When Investors should Short a Stock
Shorting a stock is the exact opposite of buying a stock.
When you short a stock you are hedging your bets that the stock will go down in
price unlike when you buy a stock and believe the price will go up.
Many investors try and short a stock way to early as they
believe the stock price is way overvalued. However many times a stock that
is overvalued in price may become even more overvalued especially when the stock
market is in an extended upward move. The proper time to short a stock is
after it has encountered its first major sell off and bounced which sets the
stage for a second stronger move to the downside.
Let's look a specific example form the Spring of 2003.
COKE made a strong run from July of 2002 until January of 2003 and gained nearly
75% over a 6 month period.
After peaking in January COKE then sold off but found support
near its 38.2% Fibonacci Retracement Level near $59 (point A) and then preceded
to rally over the next few weeks on low volume (point B).
COKE then ran into strong resistance as it rallied back to its
61.8% Fibonancci Retracement Level near $65.50 (point C) calculated from the
early Janaury 2003 high to the low made during the first week February.
This was then followed by an even stronger sell off in which COKE dropped from
$65 to $47 over the next three weeks (points C to D).
Thus the best time to short a stock is to wait for it to bounce
after it makes its initial sell off and then try and catch the second stronger
move downward.

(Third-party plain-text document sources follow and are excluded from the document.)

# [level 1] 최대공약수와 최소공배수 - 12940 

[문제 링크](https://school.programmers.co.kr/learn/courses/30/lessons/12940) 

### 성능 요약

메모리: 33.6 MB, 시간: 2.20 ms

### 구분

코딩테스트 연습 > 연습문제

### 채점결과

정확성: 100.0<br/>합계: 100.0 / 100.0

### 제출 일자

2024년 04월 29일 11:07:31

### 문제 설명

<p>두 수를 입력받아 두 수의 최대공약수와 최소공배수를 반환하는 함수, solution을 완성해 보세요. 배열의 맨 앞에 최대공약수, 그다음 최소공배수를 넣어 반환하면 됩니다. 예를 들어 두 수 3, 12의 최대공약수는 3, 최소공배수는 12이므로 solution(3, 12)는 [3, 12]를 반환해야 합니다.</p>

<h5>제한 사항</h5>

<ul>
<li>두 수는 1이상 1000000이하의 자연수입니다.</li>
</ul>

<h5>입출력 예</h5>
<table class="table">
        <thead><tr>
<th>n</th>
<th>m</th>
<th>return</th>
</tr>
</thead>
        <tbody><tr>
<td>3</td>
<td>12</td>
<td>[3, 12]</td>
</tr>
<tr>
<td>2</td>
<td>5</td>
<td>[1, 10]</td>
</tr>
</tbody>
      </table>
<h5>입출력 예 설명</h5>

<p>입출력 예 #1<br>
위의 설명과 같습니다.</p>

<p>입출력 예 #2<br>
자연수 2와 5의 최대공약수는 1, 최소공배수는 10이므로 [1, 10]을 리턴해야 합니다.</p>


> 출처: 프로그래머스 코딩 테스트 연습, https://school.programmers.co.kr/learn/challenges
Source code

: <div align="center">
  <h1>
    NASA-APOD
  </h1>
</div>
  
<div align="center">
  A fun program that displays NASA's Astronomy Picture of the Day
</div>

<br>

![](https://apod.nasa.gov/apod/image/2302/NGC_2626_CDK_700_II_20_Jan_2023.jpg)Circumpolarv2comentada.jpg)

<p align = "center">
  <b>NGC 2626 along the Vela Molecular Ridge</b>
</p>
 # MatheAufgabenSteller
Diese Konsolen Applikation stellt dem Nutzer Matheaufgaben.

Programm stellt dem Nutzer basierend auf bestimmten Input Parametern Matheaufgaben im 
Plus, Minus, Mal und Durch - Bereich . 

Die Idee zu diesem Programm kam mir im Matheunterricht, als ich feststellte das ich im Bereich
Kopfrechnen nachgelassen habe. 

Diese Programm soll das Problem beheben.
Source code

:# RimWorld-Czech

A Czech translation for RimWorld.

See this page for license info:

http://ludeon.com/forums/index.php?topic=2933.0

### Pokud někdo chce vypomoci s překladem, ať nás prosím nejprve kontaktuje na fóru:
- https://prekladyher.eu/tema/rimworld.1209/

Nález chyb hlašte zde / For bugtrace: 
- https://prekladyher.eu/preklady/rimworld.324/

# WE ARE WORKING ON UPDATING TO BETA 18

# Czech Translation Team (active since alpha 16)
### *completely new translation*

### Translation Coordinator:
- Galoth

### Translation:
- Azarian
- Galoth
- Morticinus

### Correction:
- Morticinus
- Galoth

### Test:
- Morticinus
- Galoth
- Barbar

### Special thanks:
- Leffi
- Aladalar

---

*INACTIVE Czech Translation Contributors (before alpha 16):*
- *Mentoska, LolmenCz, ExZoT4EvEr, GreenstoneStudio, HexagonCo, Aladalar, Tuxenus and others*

When looking for stocks to short make sure they are
exhibiting these three characteristics.
1. The stock has already undergone one significant move
downward after making a top.
2. The stock then finds support at a certain Fibonacci Retracement Level
or Moving Average and rallies on poor volume.
3. The stock then stalls out near its 38.2%, 50% or 61.8% Fibonacci
Retracement Level after rallying.
By following these simple rules investors will have a much
higher success rate when attempting to short stocks.